I don't think I've ever seen the latter anywhere. I wonder which are more agressive..


----------



## easywolf31

Incredible...even more species here..never knew more than one existed..All of them look great! Check out Hemichromis sp. "Moanda" / "Muanda"

I can imagine it would be an utter disaster trying to keep more than a pair in one tank with others?

http://www.cichlid-forum.com/profiles/r ... p?genus=87


----------



## Mr Chromedome

The "Moanda" has been identified as the real _H. lifalili_ by Anton Lamboj, the fish previously called by that name are just another population of _guttatus_. The profiles here are a bit dated. I'm impressed that they have _guttatus_ instead of calling it _bimaculatus_. Almost all general fish sites still have it wrong.


----------



## easywolf31

Mr Chromedome said:


> The "Moanda" has been identified as the real _H. lifalili_ by Anton Lamboj, the fish previously called by that name are just another population of _guttatus_. The profiles here are a bit dated. I'm impressed that they have _guttatus_ instead of calling it _bimaculatus_. Almost all general fish sites still have it wrong.

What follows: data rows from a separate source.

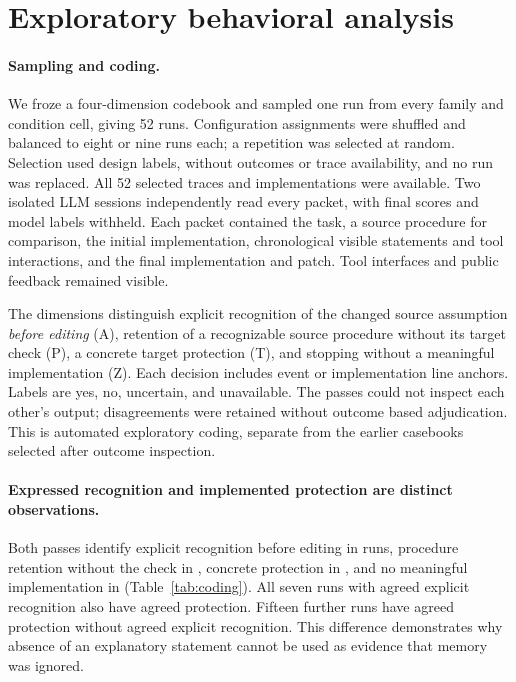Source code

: \section{Exploratory behavioral analysis}
\label{sec:behavior}
\paragraph{Sampling and coding.}
We froze a four-dimension codebook and sampled one run from every family and condition cell, giving 52 runs. Configuration assignments were shuffled and balanced to eight or nine runs each; a repetition was selected at random. Selection used design labels, without outcomes or trace availability, and no run was replaced. All 52 selected traces and implementations were available. Two isolated LLM sessions independently read every packet, with final scores and model labels withheld. Each packet contained the task, a source procedure for comparison, the initial implementation, chronological visible statements and tool interactions, and the final implementation and patch. Tool interfaces and public feedback remained visible.

The dimensions distinguish explicit recognition of the changed source assumption \emph{before editing} (A), retention of a recognizable source procedure without its target check (P), a concrete target protection (T), and stopping without a meaningful implementation (Z). Each decision includes event or implementation line anchors. Labels are yes, no, uncertain, and unavailable. The passes could not inspect each other's output; disagreements were retained without outcome based adjudication. This is automated exploratory coding, separate from the earlier casebooks selected after outcome inspection.

\begin{table}[t]
\centering\small
\caption{Independent LLM passes over the same 52 sampled runs. ``Both Y'' requires two positive labels; agreement includes uncertain and unavailable labels. Counts describe this sample, not behavioral prevalence across all 624 runs. Full label distributions and all eight disagreements are preserved in the artifact and Appendix~\ref{app:behavior}.}
\label{tab:coding}
\end{table}

\paragraph{Expressed recognition and implemented protection are distinct observations.}
Both passes identify explicit recognition before editing in \CodeABothYes{} runs, procedure retention without the check in \CodePBothYes{}, concrete protection in \CodeTBothYes{}, and no meaningful implementation in \CodeZBothYes{} (Table~\ref{tab:coding}). All seven runs with agreed explicit recognition also have agreed protection. Fifteen further runs have agreed protection without agreed explicit recognition. This difference demonstrates why absence of an explanatory statement cannot be used as evidence that memory was ignored.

Thanks Mr. Chromedome, so the Moanda with the high fins (sailfins?) is now the Lifalili? Interesting. Have you ever seen one in a pet shop/or breeder? Really awesome looking all these Hemichromis's. I'm guessing the ones in the first picture I posted on this topic are of the bimaculatus/guttatus types?


----------



## BC in SK

easywolf31 said:


> I'm guessing the ones in the first picture I posted on this topic are of the bimaculatus/guttatus types?

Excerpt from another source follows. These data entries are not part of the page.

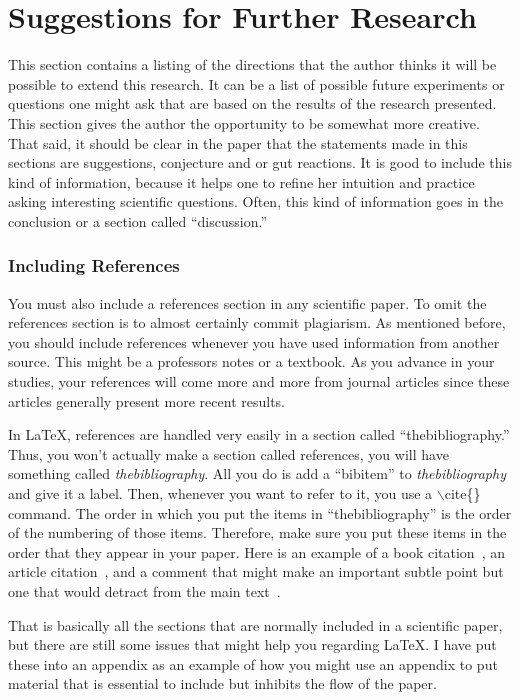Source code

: \documentclass[preprint,pre,floats,aps,amsmath,amssymb]{revtex4}
\begin{document}
\section{Suggestions for Further Research}
\label{sec:further_research}

This section contains a listing of the directions that the author
thinks it will be possible to extend this research.  It can be a list
of possible future experiments or questions one might ask that are
based on the results of the research presented.  This section gives
the author the opportunity to be somewhat more creative.  That said,
it should be clear in the paper that the statements made in this
sections are suggestions, conjecture and or gut reactions.  It is good
to include this kind of information, because it helps one to refine
her intuition and practice asking interesting scientific questions. 
Often, this kind of information goes in the conclusion or a section
called ``discussion.''

\subsubsection*{Including References}

You must also include a references section in any scientific paper. 
To omit the references section is to almost certainly commit
plagiarism. As mentioned before, you should include references
whenever you have used information from another source.  This might be
a professors notes or a textbook.  As you advance in your studies,
your references will come more and more from journal articles since
these articles generally present more recent results.

In \LaTeX, references are handled very easily in a section called
``thebibliography.''  Thus, you won't actually make a section called
references, you will have something called \textit{thebibliography}. 
All you do is add a ``bibitem'' to \textit{thebibliography} and give
it a label.  Then, whenever you want to refer to it, you use a
$\backslash$cite\{\} command.  The order in which you put the items in
``thebibliography'' is the order of the numbering of those items. 
Therefore, make sure you put these items in the order that they appear
in your paper.  Here is an example of a book citation~\cite{FHD}, an
article citation~\cite{Jackson}, and a comment that might make an
important subtle point but one that would detract from the main
text~\cite{Comment}.

That is basically all the sections that are normally included in a
scientific paper, but there are still some issues that might help you
regarding \LaTeX.  I have put these into an appendix as an example of
how you might use an appendix to put material that is essential to
include but inhibits the flow of the paper.
\end{document}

_Hemichromis guttatus_. The common jewel in the hobby.
As Chromedome mentions, even those labeled _H. lifalili_ are just different populations of _H. guttatus. _. The real _H. lifalili_ is the same fish that is also known as H. sp. "moanda" in the trade.
In older books and a lot of places on the internet you will see the common jewel listed as _H. bimaculatus_. Just understand these are all mis-labled. They are _H. guttatus_.
_H. bimaculatus_ is very rare in the hobby and seldom imported. You are unlikely to come across one. Pictures of wild caught specimens show a fish that lacks blue iridophores (bright blue spots).


----------



## mbargas

BC in SK said:


> easywolf31 said:
> 
> 
> 
> I'm guessing the ones in the first picture I posted on this topic are of the bimaculatus/guttatus types?
> 
> 
> 
> _Hemichromis guttatus_. The common jewel in the hobby.
> As Chromedome mentions, even those labeled _H. lifalili_ are just different populations of _H. guttatus. _. The real _H. lifalili_ is the same fish that is also known as H. sp. "moanda" in the trade.
> In older books and a lot of places on the internet you will see the common jewel listed as _H. bimaculatus_. Just understand these are all mis-labled. They are _H. guttatus_.
> _H. bimaculatus_ is very rare in the hobby and seldom imported. You are unlikely to come across one. Pictures of wild caught specimens show a fish that lacks blue iridophores (bright blue spots).
Click to expand...

IMHO it really doesn't matter what you call them. They are all closely related, and there are no doubt numerous hybrids out there.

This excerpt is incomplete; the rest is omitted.